Semantics

The elevation map can also include semantic information. On the ROS2 branch the workflow consists of two pieces:

  • semantic fusion inside elevation_mapping_cupy

  • semantic inputs produced by the in-repo semantic_sensor package or an external vision model

Semantic Fusion in the Elevation Map

Semantic inputs are configured in the robot sensor YAML under the subscribers section. Each subscriber can define channel names and a fusion mode per channel.

The channel list maps incoming semantic channels to map layers. The fusion list defines how each channel is fused into the persistent map.

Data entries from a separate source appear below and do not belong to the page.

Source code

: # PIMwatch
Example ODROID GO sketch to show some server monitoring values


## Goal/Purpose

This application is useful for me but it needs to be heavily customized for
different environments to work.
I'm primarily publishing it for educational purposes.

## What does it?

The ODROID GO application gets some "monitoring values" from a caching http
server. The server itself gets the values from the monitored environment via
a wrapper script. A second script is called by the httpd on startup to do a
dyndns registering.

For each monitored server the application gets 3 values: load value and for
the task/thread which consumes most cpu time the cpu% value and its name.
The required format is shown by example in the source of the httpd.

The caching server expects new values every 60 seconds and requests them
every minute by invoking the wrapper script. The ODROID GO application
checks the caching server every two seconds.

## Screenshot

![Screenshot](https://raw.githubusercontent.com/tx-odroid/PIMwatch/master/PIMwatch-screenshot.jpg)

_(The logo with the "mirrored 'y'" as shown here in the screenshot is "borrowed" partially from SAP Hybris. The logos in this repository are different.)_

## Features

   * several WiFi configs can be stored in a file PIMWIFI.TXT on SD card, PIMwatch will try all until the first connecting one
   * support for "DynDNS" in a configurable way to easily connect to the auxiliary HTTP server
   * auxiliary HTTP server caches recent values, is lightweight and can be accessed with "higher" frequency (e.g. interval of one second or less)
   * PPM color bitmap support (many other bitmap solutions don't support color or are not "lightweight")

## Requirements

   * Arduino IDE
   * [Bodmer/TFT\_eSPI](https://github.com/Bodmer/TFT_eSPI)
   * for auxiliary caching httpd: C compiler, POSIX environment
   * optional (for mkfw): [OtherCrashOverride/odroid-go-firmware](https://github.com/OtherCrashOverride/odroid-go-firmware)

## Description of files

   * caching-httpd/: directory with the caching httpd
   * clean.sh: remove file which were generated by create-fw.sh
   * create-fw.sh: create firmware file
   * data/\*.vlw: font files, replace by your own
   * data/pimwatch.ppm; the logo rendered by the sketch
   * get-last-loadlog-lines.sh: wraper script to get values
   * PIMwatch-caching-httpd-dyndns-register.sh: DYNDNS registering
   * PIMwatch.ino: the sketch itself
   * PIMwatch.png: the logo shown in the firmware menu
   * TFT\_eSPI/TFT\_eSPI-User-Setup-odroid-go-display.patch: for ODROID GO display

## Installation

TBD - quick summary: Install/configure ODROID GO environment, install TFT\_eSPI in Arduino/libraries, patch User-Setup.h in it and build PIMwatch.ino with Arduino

Supported fusion modes include:

average

Computes a weighted average between the current cell value and the newly observed value.

Use case: dense semantic features

bayesian_inference

Applies Gaussian Bayesian fusion, using the previous posterior as the next prior.

Use case: continuous semantic features

class_average

Averages per-cell class scores while ignoring uninitialized cells.

Use case: class probabilities

class_bayesian

Applies Bayesian fusion on a categorical distribution with a Dirichlet prior.

Use case: class probabilities

color

Fuses packed RGB color channels.

Use case: RGB appearance layers

Semantic Input Producers

Sensors do not always publish semantic channels directly. The in-repo semantic_sensor package provides two launchable producers:

  • semantic_pointcloud.launch.py generates a multi-channel pointcloud.

  • semantic_image.launch.py generates semantic image channels plus ChannelInfo metadata.

The supported end-to-end ROS2 examples are:

  • turtlesim_semantic_pointcloud_example.launch.py

  • turtlesim_semantic_image_example.launch.py

The intended architecture is simple: a vision model produces semantic channels, and elevation_mapping_cupy fuses those channels into map layers.